As seguradoras de crédito são, no mais das vezes, essenciais para assegurar maior disponibilidade e apetite dos segurados em manter o fornecimento à determinados compradores. Isto porque, são as seguradoras de crédito que garantem que, num cenário de inadimplência, parte do crédito seja recuperado pelo fornecedor (normalmente, os contratos de seguro de crédito preveem cobertura de um percentual da dívida).
Compreendida a participação essencial da seguradora de crédito nas relações de fornecimento, fica clara a sua também importante participação num cenário de distressed (quando determinado comprador, por exemplo, ingressa em recuperação judicial).
Evidentemente que, num cenário de recuperação judicial, a primeira reação do mercado e, obviamente, dos fornecedores é imediatamente cessar novas vendas, já que não há garantia de soerguimento e recuperação da atividade de seu comprador, agora em recuperação judicial, sendo natural a insegurança do fornecedor de que recuperará a dívida inadimplida, não sendo natural que pretenda manter novas vendas, com, obviamente, aumento da exposição financeira.
Esta insegurança, entretanto, pode ser, naturalmente, reduzida quando, na relação comercial, há cobertura por seguro de crédito e, as três partes (empresa em recuperação judicial, fornecedor segurado e seguradora) estabelecem, no Plano de Recuperação Judicial condições privilegiadas de recuperação do crédito para ambos os credores (seguradora e fornecedor segurado), em troca, não apenas da manutenção do fornecimento pelo fornecedor segurado, mas também, da manutenção da cobertura do seguro de crédito.

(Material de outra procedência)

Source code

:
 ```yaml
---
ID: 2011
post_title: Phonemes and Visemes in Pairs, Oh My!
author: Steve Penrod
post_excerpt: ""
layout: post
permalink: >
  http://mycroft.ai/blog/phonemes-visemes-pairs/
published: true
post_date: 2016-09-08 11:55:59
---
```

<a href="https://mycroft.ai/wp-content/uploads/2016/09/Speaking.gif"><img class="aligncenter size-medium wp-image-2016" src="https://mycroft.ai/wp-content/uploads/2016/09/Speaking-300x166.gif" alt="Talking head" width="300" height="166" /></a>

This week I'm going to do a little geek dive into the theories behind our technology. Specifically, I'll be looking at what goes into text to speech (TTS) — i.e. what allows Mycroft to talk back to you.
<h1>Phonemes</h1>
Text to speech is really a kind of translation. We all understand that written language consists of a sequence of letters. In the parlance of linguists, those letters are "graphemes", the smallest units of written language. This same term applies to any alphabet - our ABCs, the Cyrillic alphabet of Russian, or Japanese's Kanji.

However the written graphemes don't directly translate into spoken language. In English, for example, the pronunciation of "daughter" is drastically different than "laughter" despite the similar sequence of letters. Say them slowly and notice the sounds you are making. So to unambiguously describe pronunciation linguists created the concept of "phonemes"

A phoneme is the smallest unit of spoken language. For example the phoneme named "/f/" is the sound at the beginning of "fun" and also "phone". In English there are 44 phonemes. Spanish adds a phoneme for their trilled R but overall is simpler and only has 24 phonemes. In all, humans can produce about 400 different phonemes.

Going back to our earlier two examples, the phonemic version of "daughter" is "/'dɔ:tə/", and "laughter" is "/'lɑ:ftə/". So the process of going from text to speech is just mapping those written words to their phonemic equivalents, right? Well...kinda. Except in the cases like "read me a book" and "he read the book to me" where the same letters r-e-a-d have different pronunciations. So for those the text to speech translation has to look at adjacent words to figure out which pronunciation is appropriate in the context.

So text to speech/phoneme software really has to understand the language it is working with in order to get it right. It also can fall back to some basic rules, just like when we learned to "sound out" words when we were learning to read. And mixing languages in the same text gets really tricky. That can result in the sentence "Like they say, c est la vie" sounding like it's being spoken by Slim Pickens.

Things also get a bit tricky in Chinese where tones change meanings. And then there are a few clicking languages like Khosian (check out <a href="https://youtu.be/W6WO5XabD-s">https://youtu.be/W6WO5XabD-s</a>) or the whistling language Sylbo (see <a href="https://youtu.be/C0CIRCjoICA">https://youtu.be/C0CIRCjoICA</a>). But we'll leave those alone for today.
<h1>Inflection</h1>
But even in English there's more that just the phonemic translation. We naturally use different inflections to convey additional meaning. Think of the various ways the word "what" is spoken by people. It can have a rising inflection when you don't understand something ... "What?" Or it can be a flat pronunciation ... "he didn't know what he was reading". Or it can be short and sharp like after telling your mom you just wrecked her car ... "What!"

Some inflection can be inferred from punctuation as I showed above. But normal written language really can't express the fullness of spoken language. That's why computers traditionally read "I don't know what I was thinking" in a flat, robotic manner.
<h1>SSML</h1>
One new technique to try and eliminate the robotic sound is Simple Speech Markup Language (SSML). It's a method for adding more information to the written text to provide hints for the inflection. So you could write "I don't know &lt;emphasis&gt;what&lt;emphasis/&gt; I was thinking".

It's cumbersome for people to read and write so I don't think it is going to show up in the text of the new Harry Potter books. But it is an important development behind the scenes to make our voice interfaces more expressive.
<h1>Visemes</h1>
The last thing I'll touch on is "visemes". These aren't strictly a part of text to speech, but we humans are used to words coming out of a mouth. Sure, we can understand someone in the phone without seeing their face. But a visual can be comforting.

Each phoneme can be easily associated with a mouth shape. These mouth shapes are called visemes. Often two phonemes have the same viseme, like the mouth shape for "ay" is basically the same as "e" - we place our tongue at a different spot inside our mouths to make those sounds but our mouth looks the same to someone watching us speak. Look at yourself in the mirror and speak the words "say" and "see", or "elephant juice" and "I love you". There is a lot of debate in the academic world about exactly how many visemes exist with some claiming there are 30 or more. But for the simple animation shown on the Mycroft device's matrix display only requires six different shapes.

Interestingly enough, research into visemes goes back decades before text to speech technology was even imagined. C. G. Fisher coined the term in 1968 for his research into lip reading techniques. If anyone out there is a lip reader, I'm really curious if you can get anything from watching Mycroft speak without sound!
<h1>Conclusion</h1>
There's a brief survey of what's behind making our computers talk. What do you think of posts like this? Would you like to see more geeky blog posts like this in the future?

Do lado da seguradora, apesar de as Apólices, normalmente, preverem a exclusão de cobertura para empresas em recuperação, se a recuperação do crédito for célere e integral, é possível que, excepcionalmente, se mantenha a cobertura sobre novas vendas, o que, obviamente, resulta num interesse maior do fornecedor segurado em manter a relação comercial com a empresa em recuperação judicial, contribuindo, assim, para o seu soerguimento.
Esta, portanto, é uma situação positiva para todas as partes envolvidas, pois (i) a seguradora garante a recuperação da indenização paga, de forma mais rápida; (ii) o fornecedor segurado passa a ter cobertura de seguro para as novas vendas, reduzindo seu risco de não recuperação do crédito novo e; (iii) as empresa em recuperação judicial, com a continuidade do fornecimento, aumentam as chances de preservação de sua atividade.
Do ponto de vista jurídico, apesar de a jurisprudência já ser, há tempos, pacífica sobre o tema, a reforma à Lei 11.101/05 estabeleceu objetivamente a possibilidade de o Plano de Recuperação Judicial prever “tratamento diferenciado aos créditos sujeitos à recuperação judicial pertencentes a fornecedores de bens ou serviços que continuarem a provê-los normalmente após o pedido de recuperação judicial, desde que tais bens ou serviços sejam necessários para a manutenção das atividades e que o tratamento diferenciado seja adequado e razoável no que concerne à relação comercial futura”.
Além disso, há um outro argumento jurídico que ratifica a possibilidade de as seguradoras serem consideradas credoras colaboradoras: ao efetuarem o pagamento da indenização aos fornecedores, se sub-rogam nos seus direitos, e, por expresso dispositivo do Código Civil, a sub-rogação transfere ao credor as mesmas condições, privilégios e garantias do crédito original.
Se o segurado é fornecedor colaborador, por força da sub-rogação, as seguradoras de crédito também serão, o que lhes autorizará receber seu crédito sujeito à recuperação judicial nas mesmas condições diferenciadas de pagamento do fornecedor segurado.
Portanto, nada impede que as seguradoras de crédito sejam consideradas credoras colaboradoras e, portanto, possam ser agraciadas com condições diferenciadas de pagamento. Espera-se que, com o crescimento do seguro de crédito (impulsionado por recentes recuperações judiciais, como das Americanas), esta situação seja cada vez mais corriqueira.